**Exercise aim**
Below are some records; repeat them all exactly, minus the pictures.

════════

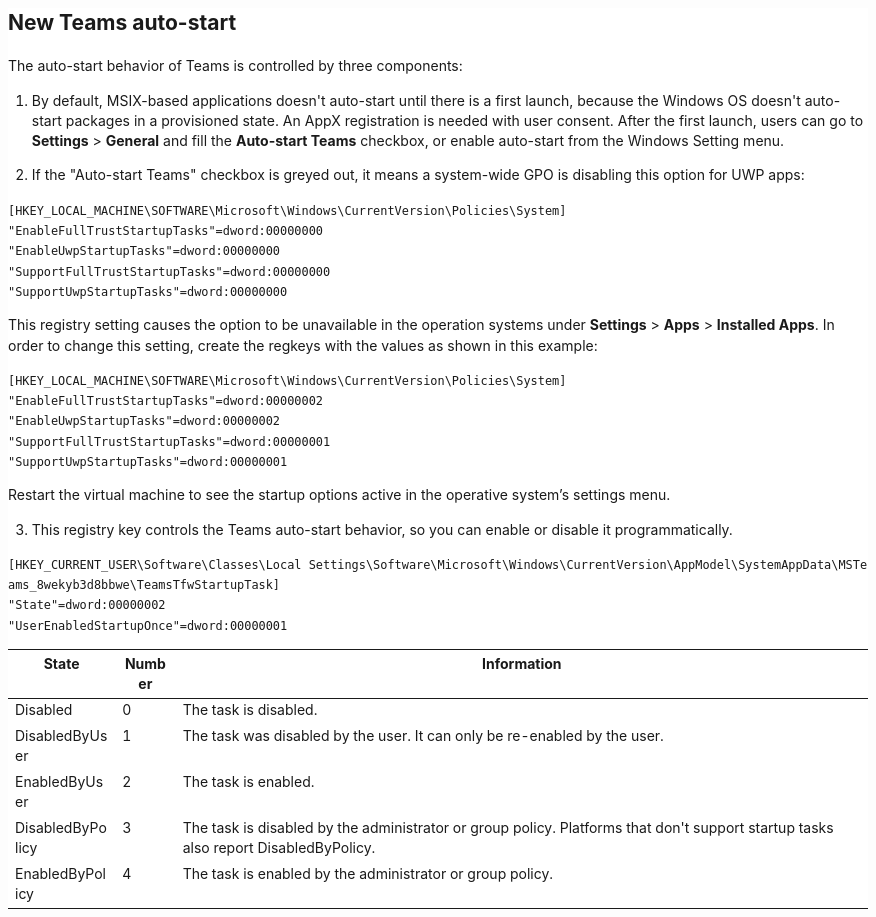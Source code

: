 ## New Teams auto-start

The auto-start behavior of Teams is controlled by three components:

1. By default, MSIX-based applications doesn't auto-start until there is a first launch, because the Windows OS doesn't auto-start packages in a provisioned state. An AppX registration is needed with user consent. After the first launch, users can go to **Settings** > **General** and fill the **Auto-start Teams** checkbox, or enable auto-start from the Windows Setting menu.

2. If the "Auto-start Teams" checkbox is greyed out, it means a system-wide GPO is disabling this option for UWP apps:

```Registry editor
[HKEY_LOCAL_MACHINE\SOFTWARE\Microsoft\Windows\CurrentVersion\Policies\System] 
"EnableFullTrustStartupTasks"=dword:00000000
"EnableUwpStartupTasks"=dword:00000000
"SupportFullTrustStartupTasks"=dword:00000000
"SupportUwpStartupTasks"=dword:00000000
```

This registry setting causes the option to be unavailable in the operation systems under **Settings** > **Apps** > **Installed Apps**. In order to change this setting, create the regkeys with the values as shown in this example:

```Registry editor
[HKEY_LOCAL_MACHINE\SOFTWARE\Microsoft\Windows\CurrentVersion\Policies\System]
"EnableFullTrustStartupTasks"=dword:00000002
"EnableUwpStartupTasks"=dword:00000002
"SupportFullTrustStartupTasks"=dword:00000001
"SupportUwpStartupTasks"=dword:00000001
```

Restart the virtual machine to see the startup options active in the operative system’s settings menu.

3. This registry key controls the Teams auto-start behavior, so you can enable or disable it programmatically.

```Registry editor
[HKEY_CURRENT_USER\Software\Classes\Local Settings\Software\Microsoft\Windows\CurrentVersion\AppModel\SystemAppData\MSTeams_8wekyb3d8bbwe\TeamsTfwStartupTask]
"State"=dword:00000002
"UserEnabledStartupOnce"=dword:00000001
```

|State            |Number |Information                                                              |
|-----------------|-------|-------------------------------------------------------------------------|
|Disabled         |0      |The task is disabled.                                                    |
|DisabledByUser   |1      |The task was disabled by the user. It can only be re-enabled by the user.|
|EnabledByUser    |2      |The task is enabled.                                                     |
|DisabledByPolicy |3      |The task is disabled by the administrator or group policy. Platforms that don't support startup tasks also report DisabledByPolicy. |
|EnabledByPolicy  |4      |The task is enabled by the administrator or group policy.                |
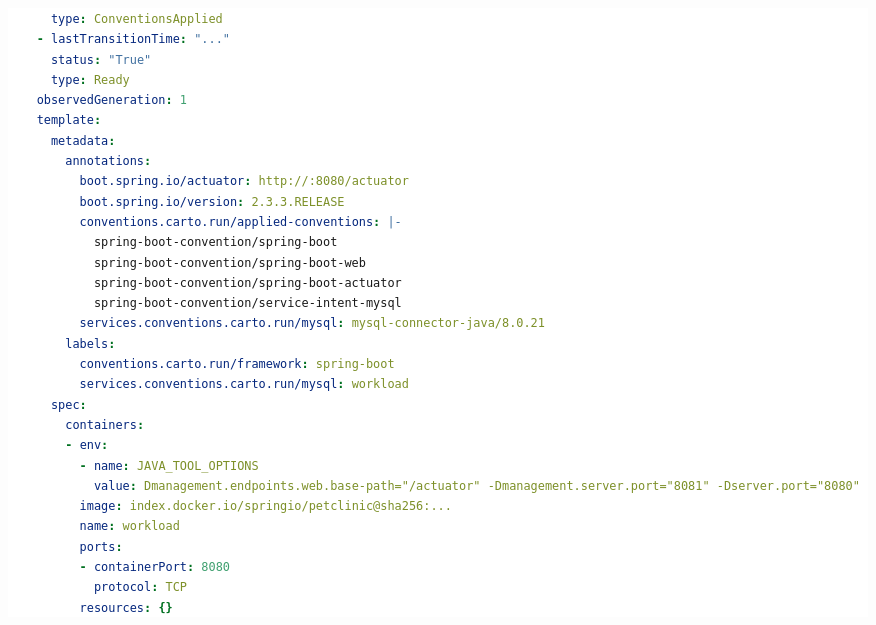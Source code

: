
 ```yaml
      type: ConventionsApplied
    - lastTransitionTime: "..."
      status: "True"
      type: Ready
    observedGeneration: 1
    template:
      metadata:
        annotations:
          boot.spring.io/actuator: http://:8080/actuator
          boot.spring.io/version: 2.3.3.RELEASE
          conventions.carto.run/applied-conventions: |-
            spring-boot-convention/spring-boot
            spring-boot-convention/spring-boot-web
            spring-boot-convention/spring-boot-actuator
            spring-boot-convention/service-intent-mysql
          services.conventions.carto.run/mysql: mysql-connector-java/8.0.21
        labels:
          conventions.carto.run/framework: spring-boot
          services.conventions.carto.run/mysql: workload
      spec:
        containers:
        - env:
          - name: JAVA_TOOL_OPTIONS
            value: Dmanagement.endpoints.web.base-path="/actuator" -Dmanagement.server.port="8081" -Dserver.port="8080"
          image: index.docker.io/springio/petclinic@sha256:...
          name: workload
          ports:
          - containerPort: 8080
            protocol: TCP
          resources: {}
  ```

════════

**Answer box**
Source code

: ## New Teams auto-start

The auto-start behavior of Teams is controlled by three components:

1. By default, MSIX-based applications doesn't auto-start until there is a first launch, because the Windows OS doesn't auto-start packages in a provisioned state. An AppX registration is needed with user consent. After the first launch, users can go to **Settings** > **General** and fill the **Auto-start Teams** checkbox, or enable auto-start from the Windows Setting menu.

2. If the "Auto-start Teams" checkbox is greyed out, it means a system-wide GPO is disabling this option for UWP apps:

```Registry editor
[HKEY_LOCAL_MACHINE\SOFTWARE\Microsoft\Windows\CurrentVersion\Policies\System] 
"EnableFullTrustStartupTasks"=dword:00000000
"EnableUwpStartupTasks"=dword:00000000
"SupportFullTrustStartupTasks"=dword:00000000
"SupportUwpStartupTasks"=dword:00000000
```

This registry setting causes the option to be unavailable in the operation systems under **Settings** > **Apps** > **Installed Apps**. In order to change this setting, create the regkeys with the values as shown in this example:

```Registry editor
[HKEY_LOCAL_MACHINE\SOFTWARE\Microsoft\Windows\CurrentVersion\Policies\System]
"EnableFullTrustStartupTasks"=dword:00000002
"EnableUwpStartupTasks"=dword:00000002
"SupportFullTrustStartupTasks"=dword:00000001
"SupportUwpStartupTasks"=dword:00000001
```

Restart the virtual machine to see the startup options active in the operative system’s settings menu.

3. This registry key controls the Teams auto-start behavior, so you can enable or disable it programmatically.

```Registry editor
[HKEY_CURRENT_USER\Software\Classes\Local Settings\Software\Microsoft\Windows\CurrentVersion\AppModel\SystemAppData\MSTeams_8wekyb3d8bbwe\TeamsTfwStartupTask]
"State"=dword:00000002
"UserEnabledStartupOnce"=dword:00000001
```

|State            |Number |Information                                                              |
|-----------------|-------|-------------------------------------------------------------------------|
|Disabled         |0      |The task is disabled.                                                    |
|DisabledByUser   |1      |The task was disabled by the user. It can only be re-enabled by the user.|
|EnabledByUser    |2      |The task is enabled.                                                     |
|DisabledByPolicy |3      |The task is disabled by the administrator or group policy. Platforms that don't support startup tasks also report DisabledByPolicy. |
|EnabledByPolicy  |4      |The task is enabled by the administrator or group policy.                |
Source code

:
 ```yaml
      type: ConventionsApplied
    - lastTransitionTime: "..."
      status: "True"
      type: Ready
    observedGeneration: 1
    template:
      metadata:
        annotations:
          boot.spring.io/actuator: http://:8080/actuator
          boot.spring.io/version: 2.3.3.RELEASE
          conventions.carto.run/applied-conventions: |-
            spring-boot-convention/spring-boot
            spring-boot-convention/spring-boot-web
            spring-boot-convention/spring-boot-actuator
            spring-boot-convention/service-intent-mysql
          services.conventions.carto.run/mysql: mysql-connector-java/8.0.21
        labels:
          conventions.carto.run/framework: spring-boot
          services.conventions.carto.run/mysql: workload
      spec:
        containers:
        - env:
          - name: JAVA_TOOL_OPTIONS
            value: Dmanagement.endpoints.web.base-path="/actuator" -Dmanagement.server.port="8081" -Dserver.port="8080"
          image: index.docker.io/springio/petclinic@sha256:...
          name: workload
          ports:
          - containerPort: 8080
            protocol: TCP
          resources: {}
  ```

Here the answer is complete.